Les maires sont-ils les seigneurs du Nimby ou les garants de la démocratie ?
Interview avec Frank Goeders, le « Monsieur PAG » au ministère de l’Intérieur,
sur la défiance des riverains, les peurs des bourgmestres et le pouvoir des promoteurs

Les Petits-Duchés de Luxembourg

d'Lëtzebuerger Land vom 13.08.2021

Chacun des 102 plans d’aménagement général (PAG) aura fini, tôt ou tard, par atterrir sur son bureau. (Soixante communes ont fini la procédure officielle, 35 y sont toujours engagées et sept ne l’ont même pas encore initiée, dont Troisvierges, Vianden et Sandweiler.) Frank Goeders, haut fonctionnaire au ministère de l’Intérieur, préside la commission d’aménagement qui avise les PAG. Ces avis, rédigés par un aéropage de hauts fonctionnaires, sont très détaillés et volumineux, cumulant en moyenne une quarantaine de pages. Après un bref passage par un bureau d’études privé, Frank Goeders a fait son entrée au ministère de l’Intérieur en 2008. Dix ans plus tard, l’architecte-urbaniste y est promu chef de service de la direction de l’aménagement communal et du développement urbain.

d’Land : Au sein du ministère de l’Intérieur, vous présidez la commission d’aménagement. Ces dernières années, vous avez avisé 80 plans d’aménagement général (PAG). Les communes dont vous souhaitiez la croissance démographique ont-elles défini les densités adéquates ?

Frank Goeders : La grille fondamentale sur laquelle nous nous basons pour aviser les PAG, c’est le programme directeur de l’aménagement du territoire, ainsi que les objectifs du développement durable. On regarde s’il s’agit plutôt d’un espace rural, qui est supposé moins se développer, ou d’un espace urbain appelé à accueillir plus de logements. On constate que les PAG qui viennent de rentrer sont plutôt raisonnables en ce qui concerne les extensions du périmètre. Les discussions que nous avons connues ces derniers temps semblent avoir eu un effet.

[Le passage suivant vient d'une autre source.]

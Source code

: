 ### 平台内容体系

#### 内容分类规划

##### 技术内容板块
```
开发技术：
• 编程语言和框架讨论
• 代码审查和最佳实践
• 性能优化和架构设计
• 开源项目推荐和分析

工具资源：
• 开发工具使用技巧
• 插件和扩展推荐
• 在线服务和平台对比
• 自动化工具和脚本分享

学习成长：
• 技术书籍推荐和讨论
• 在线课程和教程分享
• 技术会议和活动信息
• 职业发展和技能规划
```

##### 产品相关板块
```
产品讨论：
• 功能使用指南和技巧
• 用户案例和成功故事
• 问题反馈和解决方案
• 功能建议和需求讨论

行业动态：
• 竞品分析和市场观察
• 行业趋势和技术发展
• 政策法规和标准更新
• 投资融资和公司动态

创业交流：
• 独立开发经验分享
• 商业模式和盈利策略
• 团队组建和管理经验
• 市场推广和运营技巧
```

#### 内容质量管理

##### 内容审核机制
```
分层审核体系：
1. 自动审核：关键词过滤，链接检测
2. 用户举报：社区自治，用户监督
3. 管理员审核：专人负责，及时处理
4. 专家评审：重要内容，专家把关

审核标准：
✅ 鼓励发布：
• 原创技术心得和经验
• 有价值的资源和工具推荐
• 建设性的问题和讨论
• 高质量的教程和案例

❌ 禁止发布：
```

Que voulez-vous dire par là ?

Je veux dire que, de manière générale, les communes rurales ont prévu significativement moins d’extensions de leur périmètre que les communes plus urbaines, plus denses. En gros, ça va donc dans la bonne direction. Mais il reste certaines Altlasten [héritages encombrants] du passé. Beaucoup de PAG datent des années 1980-1990 : Les nouvelles versions coltinent des terrains qui avaient été définies par le passé comme zones constructibles, sans vraiment s’y prêter. Si on fait le bilan, on constate que de nombreuses communes ont préféré garder ces terrains dans leur périmètre, alors que des constructions impacteraient fortement la topographie et le paysage, ou se développeraient de manière tentaculaire le long de routes. On ne classerait plus ces terrains aujourd’hui, mais cela a été fait dans le passé. Ce n’est pas comme si on pouvait redémarrer à zéro…

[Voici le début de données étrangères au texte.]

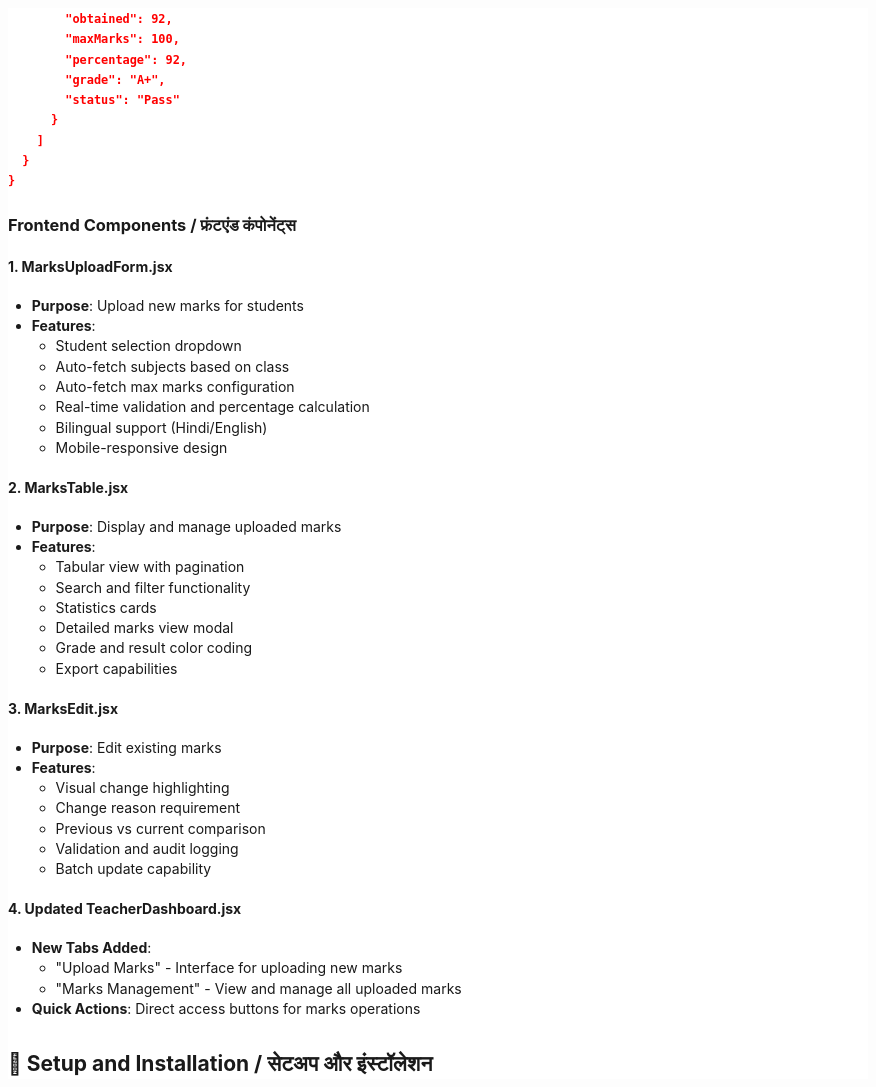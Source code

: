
 ```json
        "obtained": 92,
        "maxMarks": 100,
        "percentage": 92,
        "grade": "A+", 
        "status": "Pass"
      }
    ]
  }
}
```

### Frontend Components / फ्रंटएंड कंपोनेंट्स

#### 1. MarksUploadForm.jsx
- **Purpose**: Upload new marks for students
- **Features**:
  - Student selection dropdown
  - Auto-fetch subjects based on class
  - Auto-fetch max marks configuration
  - Real-time validation and percentage calculation
  - Bilingual support (Hindi/English)
  - Mobile-responsive design

#### 2. MarksTable.jsx
- **Purpose**: Display and manage uploaded marks
- **Features**:
  - Tabular view with pagination
  - Search and filter functionality
  - Statistics cards
  - Detailed marks view modal
  - Grade and result color coding
  - Export capabilities

#### 3. MarksEdit.jsx
- **Purpose**: Edit existing marks
- **Features**:
  - Visual change highlighting
  - Change reason requirement
  - Previous vs current comparison
  - Validation and audit logging
  - Batch update capability

#### 4. Updated TeacherDashboard.jsx
- **New Tabs Added**:
  - "Upload Marks" - Interface for uploading new marks
  - "Marks Management" - View and manage all uploaded marks
- **Quick Actions**: Direct access buttons for marks operations

## 🚀 Setup and Installation / सेटअप और इंस्टॉलेशन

Pourquoi pas ? Pour ne pas trahir une promesse de plus-value faite à l’un ou l’autre propriétaire ?

Dans ce domaine, la jurisprudence est relativement dure. Une fois des superficies classées comme constructibles, il est très difficile pour les communes ou pour l’État de les reclasser en zone verte. Un tel reclassement n’est envisageable que si on peut justifier de fortes contraintes juridiques ou techniques.

Dans certaines communes rurales, les densités retenues par les PAG sont très faibles. On en arrive à des maisons unifamiliales de plus de 300 mètres carrés. C’est-à-dire que, par endroits, on continuera à construire de manière totalement surdimensionnée…

… et pas assez densifiée, oui. Pour tous les nouveaux quartiers, le ministère de l’Intérieur analyse systématiquement si les densités sont adaptées. Or, nous constatons que celles-ci sont souvent relativement faibles. Dans certaines zones rurales, c’est en partie une réaction aux résidences nouvelles qui ne s’intégraient pas dans le village. Les communes sont devenues plus prudentes. Il n’est pas rare que la commission d’aménagement recommande de construire plus densément, même en milieu rural, pour garantir une utilisation rationnelle du sol mais aussi une meilleure qualité urbanistique.

Les communes suivent-elles vos recommandations ? Après tout, le ministère de l’Intérieur ne formule qu’un avis…

Ce ne sont que des recommandations, l’avis en soi n’est pas contraignant. La commune fait ce qu’elle estime juste, mais elle doit respecter les limites légales. Si une commune urbaine fixait des densités plus faibles qu’une commune rurale, elle se mettrait en-dehors de la loi qui l’oblige à utiliser le sol de manière rationnelle. La ministre de l’Intérieur pourrait dès lors rejeter le PAG.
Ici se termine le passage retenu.